Once you get a list of DEGs, you can do whatever following analysis you can think of in any DE analysis. Functional enrichment analysis, for instance, is one of them. There are different tools for different gene function annotation databases. One of the most commonly used one is DAVID for enrichment analysis of different databases including Gene Ontology, KEGG pathways and so on. Another famous enrichment analysis is GSEA which considers the rank of genes annotated with certain functional category. In this case, the p-values obtained from the tests, for instance, can be used to do the ranking.
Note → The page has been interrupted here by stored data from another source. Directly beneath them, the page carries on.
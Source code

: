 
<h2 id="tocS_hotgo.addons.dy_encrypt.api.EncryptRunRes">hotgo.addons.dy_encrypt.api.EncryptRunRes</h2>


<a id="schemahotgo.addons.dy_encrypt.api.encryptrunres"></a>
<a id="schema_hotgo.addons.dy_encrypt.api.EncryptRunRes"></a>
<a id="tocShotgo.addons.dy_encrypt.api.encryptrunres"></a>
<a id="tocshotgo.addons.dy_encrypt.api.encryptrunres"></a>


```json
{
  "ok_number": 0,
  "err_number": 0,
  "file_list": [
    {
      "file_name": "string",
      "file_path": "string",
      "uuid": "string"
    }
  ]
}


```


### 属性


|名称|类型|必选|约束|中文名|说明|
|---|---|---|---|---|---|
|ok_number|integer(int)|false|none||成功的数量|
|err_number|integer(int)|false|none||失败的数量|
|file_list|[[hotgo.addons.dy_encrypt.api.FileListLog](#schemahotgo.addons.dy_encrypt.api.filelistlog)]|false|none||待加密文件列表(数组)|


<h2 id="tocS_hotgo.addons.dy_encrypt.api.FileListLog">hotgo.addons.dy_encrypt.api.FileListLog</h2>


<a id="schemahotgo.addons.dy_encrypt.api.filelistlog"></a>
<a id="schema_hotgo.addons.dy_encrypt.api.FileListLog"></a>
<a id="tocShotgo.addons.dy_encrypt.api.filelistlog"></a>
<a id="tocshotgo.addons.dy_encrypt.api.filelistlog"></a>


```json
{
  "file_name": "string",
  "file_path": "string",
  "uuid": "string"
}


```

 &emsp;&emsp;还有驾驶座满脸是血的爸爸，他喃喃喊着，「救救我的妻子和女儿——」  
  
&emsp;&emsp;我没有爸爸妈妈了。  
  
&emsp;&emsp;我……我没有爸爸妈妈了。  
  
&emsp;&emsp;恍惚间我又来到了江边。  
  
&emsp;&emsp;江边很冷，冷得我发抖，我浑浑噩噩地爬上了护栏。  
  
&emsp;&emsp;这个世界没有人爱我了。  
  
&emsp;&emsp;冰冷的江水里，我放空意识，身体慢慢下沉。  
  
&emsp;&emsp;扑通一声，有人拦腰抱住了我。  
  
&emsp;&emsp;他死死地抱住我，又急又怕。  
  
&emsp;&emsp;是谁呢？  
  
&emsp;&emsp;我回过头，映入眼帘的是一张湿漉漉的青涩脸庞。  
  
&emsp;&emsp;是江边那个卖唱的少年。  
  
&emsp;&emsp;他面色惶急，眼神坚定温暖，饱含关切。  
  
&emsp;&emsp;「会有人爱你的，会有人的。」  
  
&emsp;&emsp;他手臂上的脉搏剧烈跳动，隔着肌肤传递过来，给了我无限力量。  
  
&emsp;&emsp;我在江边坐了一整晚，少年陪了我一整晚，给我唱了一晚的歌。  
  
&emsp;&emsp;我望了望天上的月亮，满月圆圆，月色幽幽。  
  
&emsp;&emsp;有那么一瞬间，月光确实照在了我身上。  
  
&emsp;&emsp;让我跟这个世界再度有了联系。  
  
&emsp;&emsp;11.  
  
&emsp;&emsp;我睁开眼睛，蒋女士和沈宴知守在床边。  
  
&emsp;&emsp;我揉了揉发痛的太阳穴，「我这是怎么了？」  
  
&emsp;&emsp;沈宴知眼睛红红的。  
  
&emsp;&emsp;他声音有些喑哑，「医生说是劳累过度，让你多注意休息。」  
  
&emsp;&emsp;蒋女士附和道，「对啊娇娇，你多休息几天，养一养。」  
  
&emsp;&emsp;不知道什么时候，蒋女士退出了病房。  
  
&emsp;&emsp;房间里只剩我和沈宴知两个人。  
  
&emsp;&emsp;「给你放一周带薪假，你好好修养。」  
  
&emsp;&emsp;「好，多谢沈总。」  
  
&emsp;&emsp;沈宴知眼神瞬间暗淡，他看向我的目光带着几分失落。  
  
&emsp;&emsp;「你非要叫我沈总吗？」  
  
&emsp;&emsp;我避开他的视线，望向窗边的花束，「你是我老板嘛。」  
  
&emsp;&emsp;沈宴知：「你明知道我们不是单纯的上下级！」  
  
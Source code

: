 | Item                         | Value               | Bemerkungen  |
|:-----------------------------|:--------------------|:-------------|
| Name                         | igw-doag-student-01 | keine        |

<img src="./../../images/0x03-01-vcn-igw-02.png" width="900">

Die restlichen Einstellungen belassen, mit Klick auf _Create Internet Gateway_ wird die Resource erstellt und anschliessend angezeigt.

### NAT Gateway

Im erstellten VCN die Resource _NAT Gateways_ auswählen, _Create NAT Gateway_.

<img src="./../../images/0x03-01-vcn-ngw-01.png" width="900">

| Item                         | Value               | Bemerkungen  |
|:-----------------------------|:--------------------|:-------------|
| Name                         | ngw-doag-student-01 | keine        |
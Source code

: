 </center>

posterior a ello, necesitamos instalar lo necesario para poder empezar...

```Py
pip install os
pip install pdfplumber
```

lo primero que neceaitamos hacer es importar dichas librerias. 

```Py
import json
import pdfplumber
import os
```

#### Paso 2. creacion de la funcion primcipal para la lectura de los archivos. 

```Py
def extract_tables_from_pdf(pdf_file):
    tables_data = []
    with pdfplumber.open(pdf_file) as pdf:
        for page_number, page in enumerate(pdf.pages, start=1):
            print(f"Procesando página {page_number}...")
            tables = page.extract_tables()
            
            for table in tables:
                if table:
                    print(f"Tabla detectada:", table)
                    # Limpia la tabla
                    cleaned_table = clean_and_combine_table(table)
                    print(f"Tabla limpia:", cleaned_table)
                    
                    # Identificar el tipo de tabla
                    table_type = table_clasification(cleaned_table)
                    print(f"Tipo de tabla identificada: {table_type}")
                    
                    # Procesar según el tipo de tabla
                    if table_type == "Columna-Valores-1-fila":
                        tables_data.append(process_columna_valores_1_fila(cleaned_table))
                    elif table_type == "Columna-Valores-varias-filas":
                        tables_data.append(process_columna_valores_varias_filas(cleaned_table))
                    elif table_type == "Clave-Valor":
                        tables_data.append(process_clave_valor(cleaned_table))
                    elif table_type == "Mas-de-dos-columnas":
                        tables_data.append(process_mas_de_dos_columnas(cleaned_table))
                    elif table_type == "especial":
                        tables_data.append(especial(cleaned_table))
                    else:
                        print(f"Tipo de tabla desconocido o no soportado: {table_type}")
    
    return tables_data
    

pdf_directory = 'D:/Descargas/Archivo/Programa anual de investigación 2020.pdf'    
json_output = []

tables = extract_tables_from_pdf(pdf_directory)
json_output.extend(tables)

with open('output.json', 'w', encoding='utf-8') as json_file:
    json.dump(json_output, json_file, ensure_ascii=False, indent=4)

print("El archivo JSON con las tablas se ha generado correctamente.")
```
And the previous examples are only for the DE analysis on one cluster, the Cluster-0 ventral telencephalic neurons. In principle, we can apply the same analysis to all the clusters, or those clusters of your particular interest. It is also worth noting that for those tests which can take into account additional covariates to be controlled (e.g. DESeq2 and the GLM model), you may also do a global DE analysis by providing all the cells as the input meanwhile giving the cluster information as one covariate to control. In this case, you can generate one single DEG list while gaining statistical power as more cells being used; although with the drawback of lossing the capacity to know which DEGs may have the strongest effect in which cell types/states directly. But of course, you can then do analysis such as clustering the global DEGs based on their average expression in different clusters of different conditions to get such information in a different way. One just need to be creative, and in the end, you will for sure find the best to present the results that can be linked to the conclusions.